Stored data entries
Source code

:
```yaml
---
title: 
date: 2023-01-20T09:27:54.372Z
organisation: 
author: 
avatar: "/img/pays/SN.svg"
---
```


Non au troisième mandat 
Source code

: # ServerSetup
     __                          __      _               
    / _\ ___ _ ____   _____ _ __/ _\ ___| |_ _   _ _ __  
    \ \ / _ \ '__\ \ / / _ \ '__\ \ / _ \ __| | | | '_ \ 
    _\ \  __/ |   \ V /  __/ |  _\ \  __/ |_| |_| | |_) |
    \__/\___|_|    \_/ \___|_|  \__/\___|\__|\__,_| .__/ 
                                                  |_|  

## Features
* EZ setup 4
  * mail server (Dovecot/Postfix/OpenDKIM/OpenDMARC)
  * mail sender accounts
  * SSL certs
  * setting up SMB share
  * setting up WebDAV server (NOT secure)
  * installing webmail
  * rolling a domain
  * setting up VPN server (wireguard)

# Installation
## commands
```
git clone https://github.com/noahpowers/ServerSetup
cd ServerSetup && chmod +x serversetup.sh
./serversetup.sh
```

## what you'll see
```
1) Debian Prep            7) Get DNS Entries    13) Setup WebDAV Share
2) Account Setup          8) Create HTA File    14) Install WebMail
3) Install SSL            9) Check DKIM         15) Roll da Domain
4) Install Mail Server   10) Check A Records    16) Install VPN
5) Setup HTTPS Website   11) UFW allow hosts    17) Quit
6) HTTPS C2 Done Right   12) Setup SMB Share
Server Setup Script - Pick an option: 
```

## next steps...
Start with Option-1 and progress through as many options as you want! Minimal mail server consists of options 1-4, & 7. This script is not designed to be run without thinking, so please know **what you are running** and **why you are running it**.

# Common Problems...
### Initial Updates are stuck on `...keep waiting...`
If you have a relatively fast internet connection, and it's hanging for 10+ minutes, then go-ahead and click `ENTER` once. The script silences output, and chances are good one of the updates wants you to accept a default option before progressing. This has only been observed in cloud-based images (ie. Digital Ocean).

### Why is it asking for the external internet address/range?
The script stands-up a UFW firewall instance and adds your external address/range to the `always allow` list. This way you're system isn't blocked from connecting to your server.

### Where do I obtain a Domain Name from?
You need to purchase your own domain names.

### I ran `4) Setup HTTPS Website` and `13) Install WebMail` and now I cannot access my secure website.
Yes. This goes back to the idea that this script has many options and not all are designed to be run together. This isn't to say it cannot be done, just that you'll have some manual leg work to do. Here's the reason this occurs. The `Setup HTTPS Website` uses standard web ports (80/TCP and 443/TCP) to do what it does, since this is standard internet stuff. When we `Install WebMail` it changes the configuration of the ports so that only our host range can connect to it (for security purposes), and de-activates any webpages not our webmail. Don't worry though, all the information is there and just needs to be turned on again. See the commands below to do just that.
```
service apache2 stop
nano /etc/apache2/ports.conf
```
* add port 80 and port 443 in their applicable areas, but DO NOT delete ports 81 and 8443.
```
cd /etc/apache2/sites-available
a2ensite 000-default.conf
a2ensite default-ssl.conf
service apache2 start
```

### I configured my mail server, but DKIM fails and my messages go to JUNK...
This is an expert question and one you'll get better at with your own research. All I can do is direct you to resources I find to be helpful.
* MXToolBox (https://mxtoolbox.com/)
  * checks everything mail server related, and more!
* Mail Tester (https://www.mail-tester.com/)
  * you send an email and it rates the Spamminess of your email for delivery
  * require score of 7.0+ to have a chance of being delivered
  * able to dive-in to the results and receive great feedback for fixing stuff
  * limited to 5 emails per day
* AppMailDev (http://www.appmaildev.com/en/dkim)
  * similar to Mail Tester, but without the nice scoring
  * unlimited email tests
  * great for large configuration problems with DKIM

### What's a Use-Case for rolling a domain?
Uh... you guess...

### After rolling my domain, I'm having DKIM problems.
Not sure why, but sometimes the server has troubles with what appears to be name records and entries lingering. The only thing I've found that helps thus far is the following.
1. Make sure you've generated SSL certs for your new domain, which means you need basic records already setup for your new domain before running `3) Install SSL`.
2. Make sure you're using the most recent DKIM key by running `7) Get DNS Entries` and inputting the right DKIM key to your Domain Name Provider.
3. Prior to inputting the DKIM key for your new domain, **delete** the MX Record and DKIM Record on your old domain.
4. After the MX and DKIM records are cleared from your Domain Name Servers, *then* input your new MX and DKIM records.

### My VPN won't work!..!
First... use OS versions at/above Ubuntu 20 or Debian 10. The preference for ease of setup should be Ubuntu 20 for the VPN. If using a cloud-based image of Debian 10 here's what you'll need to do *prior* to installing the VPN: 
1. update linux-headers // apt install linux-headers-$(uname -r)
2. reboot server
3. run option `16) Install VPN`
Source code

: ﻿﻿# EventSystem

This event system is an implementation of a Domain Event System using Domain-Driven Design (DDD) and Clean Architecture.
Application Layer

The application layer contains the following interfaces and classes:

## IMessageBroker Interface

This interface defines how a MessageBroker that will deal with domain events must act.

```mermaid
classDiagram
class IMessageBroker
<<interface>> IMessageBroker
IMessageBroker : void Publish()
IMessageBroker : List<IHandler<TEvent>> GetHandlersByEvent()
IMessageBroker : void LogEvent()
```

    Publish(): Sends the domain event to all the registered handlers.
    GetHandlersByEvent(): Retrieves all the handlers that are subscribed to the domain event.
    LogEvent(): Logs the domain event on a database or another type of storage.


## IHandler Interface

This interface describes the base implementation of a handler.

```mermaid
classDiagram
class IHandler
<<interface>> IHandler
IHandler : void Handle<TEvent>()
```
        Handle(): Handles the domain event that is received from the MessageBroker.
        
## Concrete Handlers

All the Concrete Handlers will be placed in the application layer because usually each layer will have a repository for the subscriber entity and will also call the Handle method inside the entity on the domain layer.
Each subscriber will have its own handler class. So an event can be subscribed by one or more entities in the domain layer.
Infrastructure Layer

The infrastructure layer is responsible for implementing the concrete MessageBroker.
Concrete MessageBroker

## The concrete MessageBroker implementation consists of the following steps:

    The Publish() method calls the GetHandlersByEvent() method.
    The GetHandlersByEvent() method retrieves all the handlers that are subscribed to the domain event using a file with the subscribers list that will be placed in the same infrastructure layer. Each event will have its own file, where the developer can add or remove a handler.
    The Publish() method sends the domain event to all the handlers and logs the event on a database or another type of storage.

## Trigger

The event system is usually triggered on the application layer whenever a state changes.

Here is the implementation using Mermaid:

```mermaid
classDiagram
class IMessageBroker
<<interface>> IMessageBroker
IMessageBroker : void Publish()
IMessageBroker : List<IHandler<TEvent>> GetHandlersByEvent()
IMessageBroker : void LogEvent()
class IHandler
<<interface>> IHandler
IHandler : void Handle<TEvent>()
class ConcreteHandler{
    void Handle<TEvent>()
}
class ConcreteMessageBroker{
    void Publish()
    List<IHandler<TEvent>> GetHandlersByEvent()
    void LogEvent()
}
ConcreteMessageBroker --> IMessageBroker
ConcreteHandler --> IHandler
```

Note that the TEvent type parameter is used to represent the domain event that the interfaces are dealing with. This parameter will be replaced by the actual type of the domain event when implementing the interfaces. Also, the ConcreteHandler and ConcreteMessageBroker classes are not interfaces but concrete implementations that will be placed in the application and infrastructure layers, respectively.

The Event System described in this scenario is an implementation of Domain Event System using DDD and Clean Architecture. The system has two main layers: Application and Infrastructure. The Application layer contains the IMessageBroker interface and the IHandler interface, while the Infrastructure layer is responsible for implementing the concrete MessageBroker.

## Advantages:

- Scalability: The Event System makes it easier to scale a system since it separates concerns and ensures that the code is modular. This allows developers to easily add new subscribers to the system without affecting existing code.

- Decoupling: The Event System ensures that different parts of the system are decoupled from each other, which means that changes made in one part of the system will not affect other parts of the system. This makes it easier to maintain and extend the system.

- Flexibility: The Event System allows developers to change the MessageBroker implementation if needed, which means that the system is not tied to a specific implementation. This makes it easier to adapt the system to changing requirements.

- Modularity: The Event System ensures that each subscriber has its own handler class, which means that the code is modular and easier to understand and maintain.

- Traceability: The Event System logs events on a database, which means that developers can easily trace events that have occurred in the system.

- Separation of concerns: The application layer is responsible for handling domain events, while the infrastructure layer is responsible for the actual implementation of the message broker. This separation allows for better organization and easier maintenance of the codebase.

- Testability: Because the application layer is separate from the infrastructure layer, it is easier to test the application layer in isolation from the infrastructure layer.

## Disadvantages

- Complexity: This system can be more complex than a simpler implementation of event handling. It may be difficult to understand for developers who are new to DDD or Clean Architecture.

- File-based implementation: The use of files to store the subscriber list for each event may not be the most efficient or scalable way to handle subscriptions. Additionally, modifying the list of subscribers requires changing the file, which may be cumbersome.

## Prompt
The required answer is the run of lines above, starting at the line with "This is an expert" and ending at the line with "1. Make sure", reproduced exactly with both ends.

## Written response
This is an expert question and one you'll get better at with your own research. All I can do is direct you to resources I find to be helpful.
* MXToolBox (https://mxtoolbox.com/)
  * checks everything mail server related, and more!
* Mail Tester (https://www.mail-tester.com/)
  * you send an email and it rates the Spamminess of your email for delivery
  * require score of 7.0+ to have a chance of being delivered
  * able to dive-in to the results and receive great feedback for fixing stuff
  * limited to 5 emails per day
* AppMailDev (http://www.appmaildev.com/en/dkim)
  * similar to Mail Tester, but without the nice scoring
  * unlimited email tests
  * great for large configuration problems with DKIM

### What's a Use-Case for rolling a domain?
Uh... you guess...

### After rolling my domain, I'm having DKIM problems.
Not sure why, but sometimes the server has troubles with what appears to be name records and entries lingering. The only thing I've found that helps thus far is the following.
1. Make sure you've generated SSL certs for your new domain, which means you need basic records already setup for your new domain before running `3) Install SSL`.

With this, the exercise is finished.